• **WHAT TO DO**: Set down every entry exactly as given. Pictures are to be left out.

(Saved data entries)
════════════════════

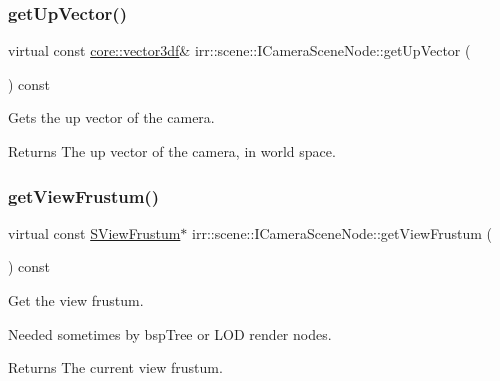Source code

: \subsubsection{\texorpdfstring{get\+Up\+Vector()}{getUpVector()}\hspace{0.1cm}{\footnotesize\ttfamily [2/2]}}
{\footnotesize\ttfamily virtual const \hyperlink{namespaceirr_1_1core_ae6e2b2a6c552833ebbd5b7463d03586b}{core\+::vector3df}\& irr\+::scene\+::\+I\+Camera\+Scene\+Node\+::get\+Up\+Vector (\begin{DoxyParamCaption}{ }\end{DoxyParamCaption}) const\hspace{0.3cm}{\ttfamily [pure virtual]}}



Gets the up vector of the camera. 

\begin{DoxyReturn}{Returns}
The up vector of the camera, in world space. 
\end{DoxyReturn}
\mbox{\label{classirr_1_1scene_1_1ICameraSceneNode_add0cba097d3e59714546f04f2c53477e}} 
\subsubsection{\texorpdfstring{get\+View\+Frustum()}{getViewFrustum()}\hspace{0.1cm}{\footnotesize\ttfamily [1/2]}}
{\footnotesize\ttfamily virtual const \hyperlink{structirr_1_1scene_1_1SViewFrustum}{S\+View\+Frustum}$\ast$ irr\+::scene\+::\+I\+Camera\+Scene\+Node\+::get\+View\+Frustum (\begin{DoxyParamCaption}{ }\end{DoxyParamCaption}) const\hspace{0.3cm}{\ttfamily [pure virtual]}}



Get the view frustum. 

Needed sometimes by bsp\+Tree or L\+OD render nodes. \begin{DoxyReturn}{Returns}
The current view frustum. 
\end{DoxyReturn}
\mbox{\label{classirr_1_1scene_1_1ICameraSceneNode_add0cba097d3e59714546f04f2c53477e}}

════════════════════

• **RESPONSE AREA**:
Source code

: \subsubsection{\texorpdfstring{get\+Up\+Vector()}{getUpVector()}\hspace{0.1cm}{\footnotesize\ttfamily [2/2]}}
{\footnotesize\ttfamily virtual const \hyperlink{namespaceirr_1_1core_ae6e2b2a6c552833ebbd5b7463d03586b}{core\+::vector3df}\& irr\+::scene\+::\+I\+Camera\+Scene\+Node\+::get\+Up\+Vector (\begin{DoxyParamCaption}{ }\end{DoxyParamCaption}) const\hspace{0.3cm}{\ttfamily [pure virtual]}}



Gets the up vector of the camera. 

\begin{DoxyReturn}{Returns}
The up vector of the camera, in world space. 
\end{DoxyReturn}
\mbox{\label{classirr_1_1scene_1_1ICameraSceneNode_add0cba097d3e59714546f04f2c53477e}} 
\subsubsection{\texorpdfstring{get\+View\+Frustum()}{getViewFrustum()}\hspace{0.1cm}{\footnotesize\ttfamily [1/2]}}
{\footnotesize\ttfamily virtual const \hyperlink{structirr_1_1scene_1_1SViewFrustum}{S\+View\+Frustum}$\ast$ irr\+::scene\+::\+I\+Camera\+Scene\+Node\+::get\+View\+Frustum (\begin{DoxyParamCaption}{ }\end{DoxyParamCaption}) const\hspace{0.3cm}{\ttfamily [pure virtual]}}



Get the view frustum. 

Needed sometimes by bsp\+Tree or L\+OD render nodes. \begin{DoxyReturn}{Returns}
The current view frustum. 
\end{DoxyReturn}
\mbox{\label{classirr_1_1scene_1_1ICameraSceneNode_add0cba097d3e59714546f04f2c53477e}}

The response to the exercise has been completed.